No Sir, not on that day...but I do have an 8:00 on Thursday!
(she hs a 8:00 on thrsdy)
(I cant Thrsdy...I hav clss)
No we can't do the 8:00 on Thursday....I'll have to call you back.
CLICK>>>BANG!
AGAIN.... that wasn't the man shooting himself although at this point I wouldn't have been too upset...it was the sound of my head hitting the desk in exasperation.

One Ringy Dingy....

I hate answering machines.
Always have.
When they first came out I bought one thinking that it was necessary.
But then I had to call everybody back...on my dime.
See, that was back when local long distance was more expensive then calling the moon.
I lived an hour from the city...out of the local metropolitan calling area.
My brother-in-law once told my sister that it would be cheaper for her to get in the car and drive to visit me then it was to call me.
It was true.
Anyway....as I started returning phone calls...from the messages left on the new fangled answering machine,
my phone bill went up and up and everyone else's went down.
Stupid machine.
I turned it off.
Later when the phone company enlarged the calling areas to include us country bumpkins as locals...I turned it back on.
Today, some 25 years later...I'm ready to turn it off again.
Not mine...yours.
Talk about emails and Facebook wasting peoples time....how about the good 'ole outgoing message?
I figured it out the other day that I spend at least one extra minute on each phone call waiting for the answering machine to pick up and listening to the message.
Just for the calls I make for work that's 80 minutes a week...320 minutes a month...3840 minutes or 64 hours a year listening to...

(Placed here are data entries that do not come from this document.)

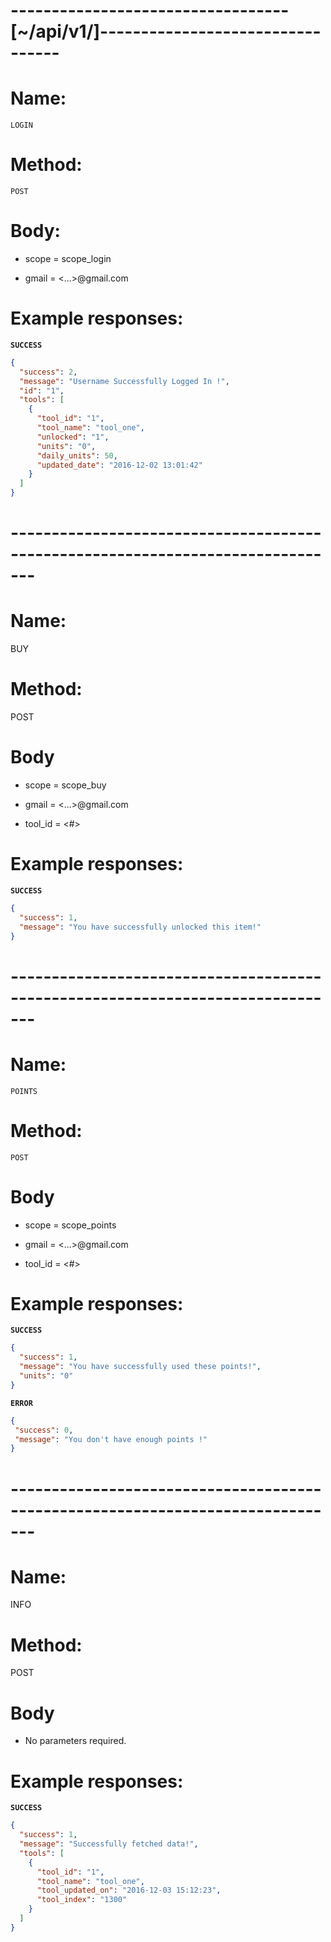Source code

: # ----------------------------------[~/api/v1/]---------------------------------


# Name: 
    LOGIN
   
# Method: 
    POST

# Body:

 - scope = scope_login
  
 - gmail = <...>@gmail.com
 
# Example responses:

**`SUCCESS`**

```json
{
  "success": 2,
  "message": "Username Successfully Logged In !",
  "id": "1",
  "tools": [
    {
      "tool_id": "1",
      "tool_name": "tool_one",
      "unlocked": "1",
      "units": "0",
      "daily_units": 50,
      "updated_date": "2016-12-02 13:01:42"
    }
  ]
}
```


# ------------------------------------------------------------------------------- 


# Name: 
   BUY
   
# Method:
   POST
   
# Body

 - scope = scope_buy

 - gmail = <...>@gmail.com

 - tool_id = <#> 
 
# Example responses:

**`SUCCESS`**

```json
{
  "success": 1,
  "message": "You have successfully unlocked this item!"
}
```


# ------------------------------------------------------------------------------- 


# Name: 
    POINTS
   
# Method: 
    POST
    
# Body

 - scope = scope_points

 - gmail = <...>@gmail.com

 - tool_id = <#>

# Example responses:

**`SUCCESS`**

```json
{
  "success": 1,
  "message": "You have successfully used these points!",
  "units": "0"
}
```
 
 **`ERROR`**
 
 ```json
{
  "success": 0,
  "message": "You don't have enough points !"
}
```

 
# ------------------------------------------------------------------------------- 
 
 
# Name: 
   INFO
   
# Method: 
   POST
    
# Body

 - No parameters required.

# Example responses:

**`SUCCESS`**

```json
{
  "success": 1,
  "message": "Successfully fetched data!",
  "tools": [
    {
      "tool_id": "1",
      "tool_name": "tool_one",
      "tool_updated_on": "2016-12-03 15:12:23",
      "tool_index": "1300"
    }
  ]
}
```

Hi, you have reached 222-2222 we can't come to the phone right now but your call is important to us, the Constansa family, you have reached the sprint mailbox of 222-2222 press one to leave a message or just stay on the phone wait for the beep listen to this music while we locate the party you have called, press two for more options press three to send a numeric message, press one to leave a message for the parents press two to leave a message for the kids press three too leave a message for the dog, hi this is Sondra leave me a message and I'll be sure to get back to you have a good day, press five to send a picture of you waiting to leave a message, I'm sorry but the person that you called has not set up their voice mailbox - goodbye, hi you have reached John I am not available to take your call at this time please leave a short message with your name and number and brief message and I will return your call as soon as I can, you have reached the number for Harry, Katie, little Jimmy, amazing Joelle, baby Suzanne and Boo Boo the kitty...none of us are home and Boo Boo can't answer she has no thumbs please leave a message and we'll be sure to get back to you maybe because you're important to us but we are so busy shuffling the kids to hockey practice, music lessons, soccer, the mall, special ed, doctors and working two jobs to pay for everything that when we do get home we may just listen to your message and ignore it because we have no time for anything anymore...if someone would have just told us how life was going to turn out we would have done things so differently my mother was right..."BANG"
Oops...don't worry!
I put the bang in there.....that wasn't someone shooting themselves...
That's just the sound of my head hitting the desk when I fall asleep waiting to leave a message.